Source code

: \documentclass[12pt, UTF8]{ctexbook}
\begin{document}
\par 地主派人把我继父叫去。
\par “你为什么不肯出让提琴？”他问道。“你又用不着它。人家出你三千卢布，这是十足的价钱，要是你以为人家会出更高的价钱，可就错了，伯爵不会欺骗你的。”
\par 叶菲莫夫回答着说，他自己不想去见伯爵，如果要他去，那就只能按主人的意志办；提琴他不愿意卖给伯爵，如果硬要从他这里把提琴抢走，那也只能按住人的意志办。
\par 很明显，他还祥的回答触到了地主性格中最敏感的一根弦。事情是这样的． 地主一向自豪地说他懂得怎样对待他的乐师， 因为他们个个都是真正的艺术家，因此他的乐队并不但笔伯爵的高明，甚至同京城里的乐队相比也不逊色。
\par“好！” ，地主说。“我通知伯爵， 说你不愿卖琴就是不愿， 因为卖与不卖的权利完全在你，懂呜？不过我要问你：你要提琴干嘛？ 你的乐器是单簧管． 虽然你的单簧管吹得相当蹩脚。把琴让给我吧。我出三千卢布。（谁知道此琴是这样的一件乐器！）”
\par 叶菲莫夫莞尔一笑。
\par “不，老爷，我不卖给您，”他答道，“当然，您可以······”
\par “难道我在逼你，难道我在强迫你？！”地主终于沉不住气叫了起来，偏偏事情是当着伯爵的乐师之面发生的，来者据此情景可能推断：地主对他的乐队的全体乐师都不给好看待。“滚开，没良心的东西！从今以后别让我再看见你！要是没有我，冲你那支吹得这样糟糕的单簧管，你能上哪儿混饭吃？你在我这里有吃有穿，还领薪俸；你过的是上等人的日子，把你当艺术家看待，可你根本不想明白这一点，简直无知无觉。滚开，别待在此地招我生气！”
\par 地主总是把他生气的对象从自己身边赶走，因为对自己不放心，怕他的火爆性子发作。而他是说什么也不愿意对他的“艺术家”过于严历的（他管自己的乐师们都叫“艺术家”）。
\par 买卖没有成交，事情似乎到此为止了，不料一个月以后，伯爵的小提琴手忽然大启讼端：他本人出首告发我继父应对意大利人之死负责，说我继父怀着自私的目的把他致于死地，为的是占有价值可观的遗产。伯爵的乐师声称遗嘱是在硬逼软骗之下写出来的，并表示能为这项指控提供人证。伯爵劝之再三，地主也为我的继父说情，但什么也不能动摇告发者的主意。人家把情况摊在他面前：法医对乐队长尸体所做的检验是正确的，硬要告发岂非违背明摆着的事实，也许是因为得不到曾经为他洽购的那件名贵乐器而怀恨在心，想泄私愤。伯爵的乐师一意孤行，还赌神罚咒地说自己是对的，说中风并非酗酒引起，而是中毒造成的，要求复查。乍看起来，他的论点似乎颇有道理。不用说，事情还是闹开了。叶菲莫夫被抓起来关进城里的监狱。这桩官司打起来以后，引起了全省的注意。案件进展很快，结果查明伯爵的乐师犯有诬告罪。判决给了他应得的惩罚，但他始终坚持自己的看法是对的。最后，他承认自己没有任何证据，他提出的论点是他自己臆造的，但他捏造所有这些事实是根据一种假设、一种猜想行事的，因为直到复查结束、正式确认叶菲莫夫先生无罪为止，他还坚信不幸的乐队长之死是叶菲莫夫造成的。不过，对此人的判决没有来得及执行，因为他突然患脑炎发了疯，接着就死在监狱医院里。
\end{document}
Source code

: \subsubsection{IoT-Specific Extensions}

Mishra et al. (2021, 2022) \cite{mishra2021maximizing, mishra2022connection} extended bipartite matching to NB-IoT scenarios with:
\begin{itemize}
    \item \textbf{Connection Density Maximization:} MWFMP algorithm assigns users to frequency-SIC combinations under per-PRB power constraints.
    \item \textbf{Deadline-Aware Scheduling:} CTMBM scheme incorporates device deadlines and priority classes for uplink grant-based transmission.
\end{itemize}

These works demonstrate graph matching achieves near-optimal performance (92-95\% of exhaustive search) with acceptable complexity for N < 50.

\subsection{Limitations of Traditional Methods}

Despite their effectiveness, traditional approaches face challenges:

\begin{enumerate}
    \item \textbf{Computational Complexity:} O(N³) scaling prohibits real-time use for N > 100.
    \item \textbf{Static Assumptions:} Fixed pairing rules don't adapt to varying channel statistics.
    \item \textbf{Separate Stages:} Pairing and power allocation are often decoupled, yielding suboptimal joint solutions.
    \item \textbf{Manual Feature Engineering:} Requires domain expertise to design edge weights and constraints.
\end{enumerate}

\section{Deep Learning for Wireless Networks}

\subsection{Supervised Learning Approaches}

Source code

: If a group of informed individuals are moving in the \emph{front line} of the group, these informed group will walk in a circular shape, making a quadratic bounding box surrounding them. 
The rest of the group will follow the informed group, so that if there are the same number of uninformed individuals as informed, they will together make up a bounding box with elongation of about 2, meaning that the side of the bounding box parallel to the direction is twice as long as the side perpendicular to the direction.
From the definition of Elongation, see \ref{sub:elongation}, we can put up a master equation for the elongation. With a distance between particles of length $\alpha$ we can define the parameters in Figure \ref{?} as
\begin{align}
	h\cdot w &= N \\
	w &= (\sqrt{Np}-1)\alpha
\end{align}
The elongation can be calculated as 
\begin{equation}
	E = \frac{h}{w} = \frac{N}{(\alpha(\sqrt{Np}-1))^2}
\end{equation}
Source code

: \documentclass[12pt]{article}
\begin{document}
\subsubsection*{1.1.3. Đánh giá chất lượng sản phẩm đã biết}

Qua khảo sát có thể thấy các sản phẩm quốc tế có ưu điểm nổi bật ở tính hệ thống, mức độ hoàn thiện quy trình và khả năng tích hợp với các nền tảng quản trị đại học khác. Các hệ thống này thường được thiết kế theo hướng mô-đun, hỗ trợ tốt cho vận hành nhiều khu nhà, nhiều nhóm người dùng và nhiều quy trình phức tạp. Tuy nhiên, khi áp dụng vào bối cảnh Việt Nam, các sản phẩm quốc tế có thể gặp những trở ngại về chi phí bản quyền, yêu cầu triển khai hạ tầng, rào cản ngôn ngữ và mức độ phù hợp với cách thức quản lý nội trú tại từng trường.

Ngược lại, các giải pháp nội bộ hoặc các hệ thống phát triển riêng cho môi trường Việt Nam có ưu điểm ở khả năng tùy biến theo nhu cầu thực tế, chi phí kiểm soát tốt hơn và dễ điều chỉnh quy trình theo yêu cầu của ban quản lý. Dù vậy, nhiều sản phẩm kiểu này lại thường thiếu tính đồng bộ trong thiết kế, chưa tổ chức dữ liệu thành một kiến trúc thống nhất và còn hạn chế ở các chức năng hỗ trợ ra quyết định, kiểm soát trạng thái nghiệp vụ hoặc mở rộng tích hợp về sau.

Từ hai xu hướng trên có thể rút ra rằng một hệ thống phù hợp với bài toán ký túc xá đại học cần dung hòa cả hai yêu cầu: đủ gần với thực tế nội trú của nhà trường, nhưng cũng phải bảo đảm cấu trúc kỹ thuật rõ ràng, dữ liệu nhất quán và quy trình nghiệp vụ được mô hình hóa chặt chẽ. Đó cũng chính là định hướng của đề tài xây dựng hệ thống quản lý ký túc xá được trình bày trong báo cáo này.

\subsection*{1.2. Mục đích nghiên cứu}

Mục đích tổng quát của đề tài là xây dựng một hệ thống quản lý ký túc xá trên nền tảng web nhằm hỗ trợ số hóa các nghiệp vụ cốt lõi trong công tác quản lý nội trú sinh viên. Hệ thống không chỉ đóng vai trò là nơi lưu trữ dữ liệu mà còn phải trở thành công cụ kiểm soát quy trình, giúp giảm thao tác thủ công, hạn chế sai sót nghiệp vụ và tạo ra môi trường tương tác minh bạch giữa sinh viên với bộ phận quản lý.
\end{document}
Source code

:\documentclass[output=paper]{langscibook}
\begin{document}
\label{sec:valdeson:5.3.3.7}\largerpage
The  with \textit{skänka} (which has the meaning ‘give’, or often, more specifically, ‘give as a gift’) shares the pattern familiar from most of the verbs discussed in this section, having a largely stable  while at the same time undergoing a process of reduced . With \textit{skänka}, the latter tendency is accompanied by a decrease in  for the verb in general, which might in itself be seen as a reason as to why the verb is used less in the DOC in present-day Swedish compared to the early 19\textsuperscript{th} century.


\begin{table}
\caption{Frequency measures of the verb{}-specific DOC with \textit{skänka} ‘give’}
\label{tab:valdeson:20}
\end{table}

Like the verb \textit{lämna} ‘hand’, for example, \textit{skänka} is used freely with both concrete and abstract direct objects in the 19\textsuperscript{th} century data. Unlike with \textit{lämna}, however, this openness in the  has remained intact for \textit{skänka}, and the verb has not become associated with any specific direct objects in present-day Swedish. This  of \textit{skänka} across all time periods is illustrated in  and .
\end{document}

************

### Work instruction:
What are the lines above, starting at the one with "From the definition" and ending at the one with "Ngược lại, các"? Give them again exactly, and only them.

### Answer to this task:
From the definition of Elongation, see \ref{sub:elongation}, we can put up a master equation for the elongation. With a distance between particles of length $\alpha$ we can define the parameters in Figure \ref{?} as
\begin{align}
	h\cdot w &= N \\
	w &= (\sqrt{Np}-1)\alpha
\end{align}
The elongation can be calculated as 
\begin{equation}
	E = \frac{h}{w} = \frac{N}{(\alpha(\sqrt{Np}-1))^2}
\end{equation}
Source code

: \documentclass[12pt]{article}
\begin{document}
\subsubsection*{1.1.3. Đánh giá chất lượng sản phẩm đã biết}

Qua khảo sát có thể thấy các sản phẩm quốc tế có ưu điểm nổi bật ở tính hệ thống, mức độ hoàn thiện quy trình và khả năng tích hợp với các nền tảng quản trị đại học khác. Các hệ thống này thường được thiết kế theo hướng mô-đun, hỗ trợ tốt cho vận hành nhiều khu nhà, nhiều nhóm người dùng và nhiều quy trình phức tạp. Tuy nhiên, khi áp dụng vào bối cảnh Việt Nam, các sản phẩm quốc tế có thể gặp những trở ngại về chi phí bản quyền, yêu cầu triển khai hạ tầng, rào cản ngôn ngữ và mức độ phù hợp với cách thức quản lý nội trú tại từng trường.

Ngược lại, các giải pháp nội bộ hoặc các hệ thống phát triển riêng cho môi trường Việt Nam có ưu điểm ở khả năng tùy biến theo nhu cầu thực tế, chi phí kiểm soát tốt hơn và dễ điều chỉnh quy trình theo yêu cầu của ban quản lý. Dù vậy, nhiều sản phẩm kiểu này lại thường thiếu tính đồng bộ trong thiết kế, chưa tổ chức dữ liệu thành một kiến trúc thống nhất và còn hạn chế ở các chức năng hỗ trợ ra quyết định, kiểm soát trạng thái nghiệp vụ hoặc mở rộng tích hợp về sau.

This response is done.